Wired.com article source implementation.

This module implements article collection from Wired.com using RSS feeds and web scraping. Wired.com provides RSS feeds for different categories that contain recent article URLs, which are then scraped for full content.

Features:

RSS feed-based article discovery
Multiple category support (security, guides, business, science, AI)
Robust content extraction with fallback methods
Content cleaning and validation
Error handling for network issues and malformed content

RSS Feed Strategy:

Fetch category-specific RSS feed
Parse feed to extract article URLs
Scrape individual articles for full content
Clean and validate extracted content
Return standardized Article objects

Content Extraction:

Primary: Article body containers and paragraph tags
Fallback: Main content areas and text containers
Cleaning: Remove navigation, ads, and boilerplate text
Validation: Ensure sufficient content length

Supported Categories:

security: Security and cybersecurity articles
guide: How-to guides and tutorials
business: Business and industry news
science: Science and technology research
ai: Artificial intelligence and machine learning

Rate Limiting:

Respectful delays between requests
Connection reuse via HTTP session
Proper User-Agent identification

Example Usage:

source = WiredSource()

# Get latest security article article = source.get_latest_article(“security”)

# Get multiple guide articles articles = source.get_multiple_articles(“guide”, count=3)

# Check supported categories if “ai” in source.supported_categories:

ai_articles = source.get_multiple_articles(“ai”, count=5)

class the_data_packet.sources.wired.WiredSource[source]¶

Bases: ArticleSource

Article source for Wired.com.

__init__() → None[source]¶: Initialize Wired source.

RSS_FEEDS = {'ai': 'https://www.wired.com/feed/tag/ai/latest/rss', 'science': 'https://www.wired.com/feed/category/science/latest/rss', 'security': 'https://www.wired.com/feed/category/security/latest/rss'}¶

SKIP_PATTERNS = ['subscribe to wired', 'most popular', 'related stories', 'advertisement', 'get wired', 'sign up', 'newsletter']¶

property name: str¶: Source name identifier.

property supported_categories: List[str]¶: List of supported categories.

get_latest_article(category: str) → Article[source]¶: Get the latest article from a category.

get_multiple_articles(category: str, count: int) → List[Article][source]¶: Get multiple articles from a category.

TechCrunch Source¶

TechCrunch.com article source implementation.

This module implements article collection from TechCrunch.com using RSS feeds and web scraping.
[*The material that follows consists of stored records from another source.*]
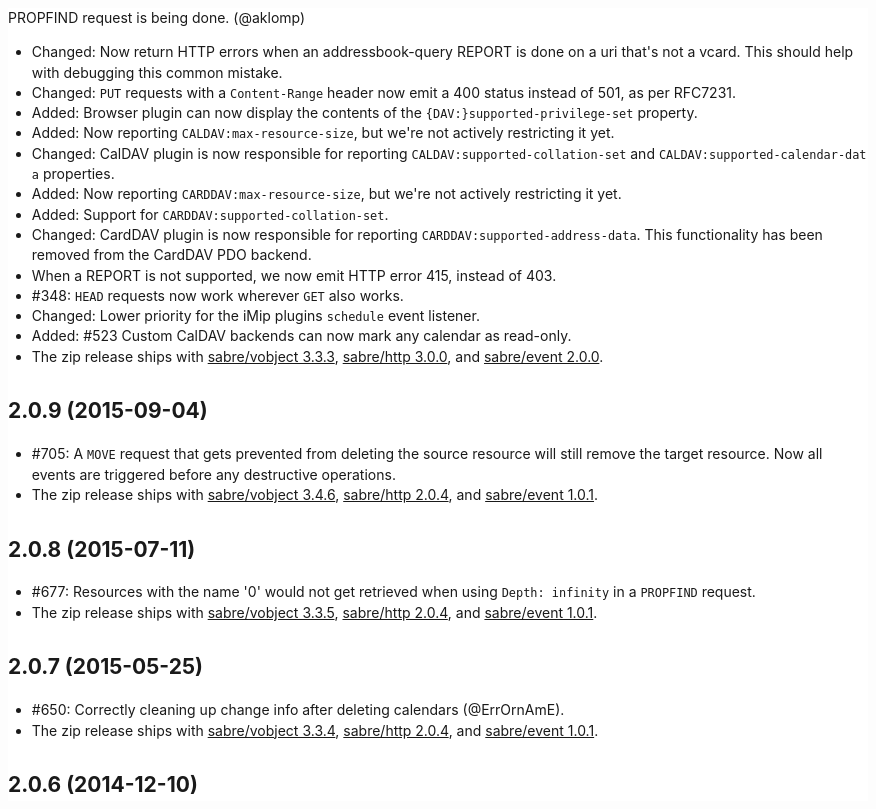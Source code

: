   PROPFIND request is being done. (@aklomp)
* Changed: Now return HTTP errors when an addressbook-query REPORT is done
  on a uri that's not a vcard. This should help with debugging this common
  mistake.
* Changed: `PUT` requests with a `Content-Range` header now emit a 400 status
  instead of 501, as per RFC7231.
* Added: Browser plugin can now display the contents of the
  `{DAV:}supported-privilege-set` property.
* Added: Now reporting `CALDAV:max-resource-size`, but we're not actively
  restricting it yet.
* Changed: CalDAV plugin is now responsible for reporting
  `CALDAV:supported-collation-set` and `CALDAV:supported-calendar-data`
  properties.
* Added: Now reporting `CARDDAV:max-resource-size`, but we're not actively
  restricting it yet.
* Added: Support for `CARDDAV:supported-collation-set`.
* Changed: CardDAV plugin is now responsible for reporting
  `CARDDAV:supported-address-data`. This functionality has been removed from
  the CardDAV PDO backend.
* When a REPORT is not supported, we now emit HTTP error 415, instead of 403.
* #348: `HEAD` requests now work wherever `GET` also works.
* Changed: Lower priority for the iMip plugins `schedule` event listener.
* Added: #523 Custom CalDAV backends can now mark any calendar as read-only.
* The zip release ships with [sabre/vobject 3.3.3][vobj],
  [sabre/http 3.0.0][http], and [sabre/event 2.0.0][evnt].


2.0.9 (2015-09-04)
------------------

* #705: A `MOVE` request that gets prevented from deleting the source resource
  will still remove the target resource. Now all events are triggered before
  any destructive operations.
* The zip release ships with [sabre/vobject 3.4.6][vobj],
  [sabre/http 2.0.4][http], and [sabre/event 1.0.1][evnt].



2.0.8 (2015-07-11)
------------------

* #677: Resources with the name '0' would not get retrieved when using
  `Depth: infinity` in a `PROPFIND` request.
* The zip release ships with [sabre/vobject 3.3.5][vobj],
  [sabre/http 2.0.4][http], and [sabre/event 1.0.1][evnt].


2.0.7 (2015-05-25)
------------------

* #650: Correctly cleaning up change info after deleting calendars (@ErrOrnAmE).
* The zip release ships with [sabre/vobject 3.3.4][vobj],
  [sabre/http 2.0.4][http], and [sabre/event 1.0.1][evnt].


2.0.6 (2014-12-10)
------------------


[vobj]: http://sabre.io/vobject/
[evnt]: http://sabre.io/event/
[http]: http://sabre.io/http/
[uri]: http://sabre.io/uri/
[xml]: http://sabre.io/xml/
[mi20]: http://sabre.io/dav/upgrade/1.8-to-2.0/
[rfc6638]: http://tools.ietf.org/html/rfc6638 "CalDAV Scheduling"
[rfc7240]: http://tools.ietf.org/html/rfc7240
[calendar-availability]: https://tools.ietf.org/html/draft-daboo-calendar-availability-05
TechCrunch provides RSS feeds for different categories that contain recent article URLs, which are then scraped for full content.

Features:

RSS feed-based article discovery
Multiple category support (artificial-intelligence, security)
Robust content extraction with fallback methods
Content cleaning and validation
Error handling for network issues and malformed content

RSS Feed Strategy:

Fetch category-specific RSS feed
Parse feed to extract article URLs
Scrape individual articles for full content
Clean and validate extracted content
Return standardized Article objects

Content Extraction:

Primary: Article body containers and paragraph tags
Fallback: Main content areas and text containers
Cleaning: Remove navigation, ads, and boilerplate text
Validation: Ensure sufficient content length

Supported Categories:

ai: Artificial intelligence and machine learning articles
security: Security and cybersecurity articles

Rate Limiting:

Respectful delays between requests
Connection reuse via HTTP session
Proper User-Agent identification

Example Usage:

source = TechCrunchSource()

# Get latest AI article article = source.get_latest_article(“ai”)

# Get multiple security articles articles = source.get_multiple_articles(“security”, count=3)
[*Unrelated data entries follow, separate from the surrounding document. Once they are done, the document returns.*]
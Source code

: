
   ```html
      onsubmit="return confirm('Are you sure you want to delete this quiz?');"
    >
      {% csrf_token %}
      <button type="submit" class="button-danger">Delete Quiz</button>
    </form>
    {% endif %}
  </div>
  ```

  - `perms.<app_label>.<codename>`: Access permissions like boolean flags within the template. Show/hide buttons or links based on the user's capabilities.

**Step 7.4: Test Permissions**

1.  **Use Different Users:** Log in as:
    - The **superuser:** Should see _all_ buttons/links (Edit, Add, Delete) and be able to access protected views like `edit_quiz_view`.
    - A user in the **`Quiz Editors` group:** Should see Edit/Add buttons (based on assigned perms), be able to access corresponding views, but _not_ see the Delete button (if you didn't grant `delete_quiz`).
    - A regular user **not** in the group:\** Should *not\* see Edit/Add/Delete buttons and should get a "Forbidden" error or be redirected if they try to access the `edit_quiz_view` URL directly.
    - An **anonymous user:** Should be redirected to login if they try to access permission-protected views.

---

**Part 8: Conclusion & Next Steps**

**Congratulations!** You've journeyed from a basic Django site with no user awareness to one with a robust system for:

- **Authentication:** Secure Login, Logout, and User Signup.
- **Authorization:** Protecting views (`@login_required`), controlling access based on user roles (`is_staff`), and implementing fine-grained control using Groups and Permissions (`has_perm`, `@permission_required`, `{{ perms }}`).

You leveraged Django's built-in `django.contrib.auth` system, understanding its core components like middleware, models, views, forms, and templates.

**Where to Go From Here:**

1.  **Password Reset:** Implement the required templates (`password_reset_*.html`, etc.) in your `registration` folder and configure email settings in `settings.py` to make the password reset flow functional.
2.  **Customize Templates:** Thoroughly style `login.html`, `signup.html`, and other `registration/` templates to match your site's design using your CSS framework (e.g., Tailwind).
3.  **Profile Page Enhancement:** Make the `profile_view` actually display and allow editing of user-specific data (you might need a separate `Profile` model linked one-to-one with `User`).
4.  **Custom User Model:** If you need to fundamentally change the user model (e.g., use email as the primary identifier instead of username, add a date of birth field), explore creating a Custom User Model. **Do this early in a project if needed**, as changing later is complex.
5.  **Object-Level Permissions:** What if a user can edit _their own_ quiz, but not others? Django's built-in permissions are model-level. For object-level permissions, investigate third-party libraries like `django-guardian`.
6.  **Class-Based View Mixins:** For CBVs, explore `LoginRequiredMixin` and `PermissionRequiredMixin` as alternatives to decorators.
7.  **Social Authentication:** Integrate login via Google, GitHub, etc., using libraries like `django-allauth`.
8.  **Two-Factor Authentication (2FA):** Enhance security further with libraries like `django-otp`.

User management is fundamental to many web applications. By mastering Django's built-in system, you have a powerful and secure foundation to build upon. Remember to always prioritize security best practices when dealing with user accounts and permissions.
# Check supported categories if “ai” in source.supported_categories:

ai_articles = source.get_multiple_articles(“ai”, count=5)

class the_data_packet.sources.techcrunch.TechCrunchSource[source]¶

Bases: ArticleSource

Article source for TechCrunch.com.

__init__() → None[source]¶: Initialize TechCrunch source.

RSS_FEEDS = {'ai': 'https://techcrunch.com/category/artificial-intelligence/feed/', 'security': 'https://techcrunch.com/category/security/feed/'}¶

SKIP_PATTERNS = ['subscribe to techcrunch', 'most popular', 'related articles', 'advertisement', 'get techcrunch', 'sign up', 'newsletter', 'techcrunch+', 'techcrunch disrupt', 'more techcrunch', 'follow us', 'share this article']¶

property name: str¶: Source name identifier.

property supported_categories: List[str]¶: List of supported categories.

get_latest_article(category: str) → Article[source]¶: Get the latest article from a category.

get_multiple_articles(category: str, count: int) → List[Article][source]¶: Get multiple articles from a category.

Base Classes¶

Base classes for article sources.

This module defines the core data structures and interfaces for collecting articles from various news sources. It provides a standardized way to represent articles and implement source-specific collection logic.

The design supports: - Multiple news sources with different scraping strategies - Consistent article representation across sources - Validation of article content quality - Category-based article filtering - Extensible source implementation

Architecture:

Article: Data class representing a single news article ArticleSource: Abstract base class for implementing news sources

Current Sources:

WiredSource: Wired.com articles via RSS feeds
TechCrunchSource: TechCrunch.com articles via RSS feeds

Future Sources (extensible):

ArsTechnicaSource
HackerNewsSource

class the_data_packet.sources.base.Article(title: str, content: str, author: str | None = None, url: str | None = None, category: str | None = None, source: str | None = None)[source]¶

Bases: object

Represents a single news article from any source.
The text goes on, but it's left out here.